An exact copy of all the lines below is required, with every image left out.

## Recorded data:
=== Begin Enclosure ===

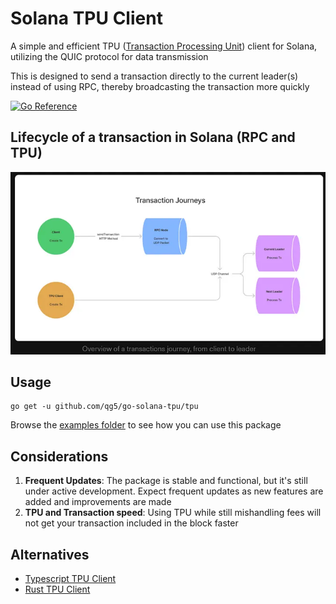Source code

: # Solana TPU Client

A simple and efficient TPU ([Transaction Processing Unit](https://docs.solanalabs.com/validator/tpu)) client for Solana, utilizing the QUIC protocol for data transmission

This is designed to send a transaction directly to the current leader(s) instead of using RPC, thereby broadcasting the transaction more quickly

[![Go Reference](https://pkg.go.dev/badge/github.com/qg5/go-solana-tpu.svg)](https://pkg.go.dev/github.com/qg5/go-solana-tpu)

## Lifecycle of a transaction in Solana (RPC and TPU)

![tx lifecycle](/docs/img/tx_lifecycle.png)

## Usage

```
go get -u github.com/qg5/go-solana-tpu/tpu
```

Browse the [examples folder](/examples) to see how you can use this package

## Considerations

1. **Frequent Updates**: The package is stable and functional, but it's still under active development. Expect frequent updates as new features are added and improvements are made
2. **TPU and Transaction speed**: Using TPU while still mishandling fees will not get your transaction included in the block faster

## Alternatives

- [Typescript TPU Client](https://github.com/lmvdz/tpu-client)
- [Rust TPU Client](https://crates.io/crates/solana-tpu-client)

=== End Enclosure ===

## Result for this task:
Source code

: # Solana TPU Client

A simple and efficient TPU ([Transaction Processing Unit](https://docs.solanalabs.com/validator/tpu)) client for Solana, utilizing the QUIC protocol for data transmission

This is designed to send a transaction directly to the current leader(s) instead of using RPC, thereby broadcasting the transaction more quickly

[![Go Reference](https://pkg.go.dev/badge/github.com/qg5/go-solana-tpu.svg)](https://pkg.go.dev/github.com/qg5/go-solana-tpu)

## Lifecycle of a transaction in Solana (RPC and TPU)

![tx lifecycle](/docs/img/tx_lifecycle.png)

## Usage

```
go get -u github.com/qg5/go-solana-tpu/tpu
```

Browse the [examples folder](/examples) to see how you can use this package

## Considerations

1. **Frequent Updates**: The package is stable and functional, but it's still under active development. Expect frequent updates as new features are added and improvements are made
2. **TPU and Transaction speed**: Using TPU while still mishandling fees will not get your transaction included in the block faster

## Alternatives

- [Typescript TPU Client](https://github.com/lmvdz/tpu-client)
- [Rust TPU Client](https://crates.io/crates/solana-tpu-client)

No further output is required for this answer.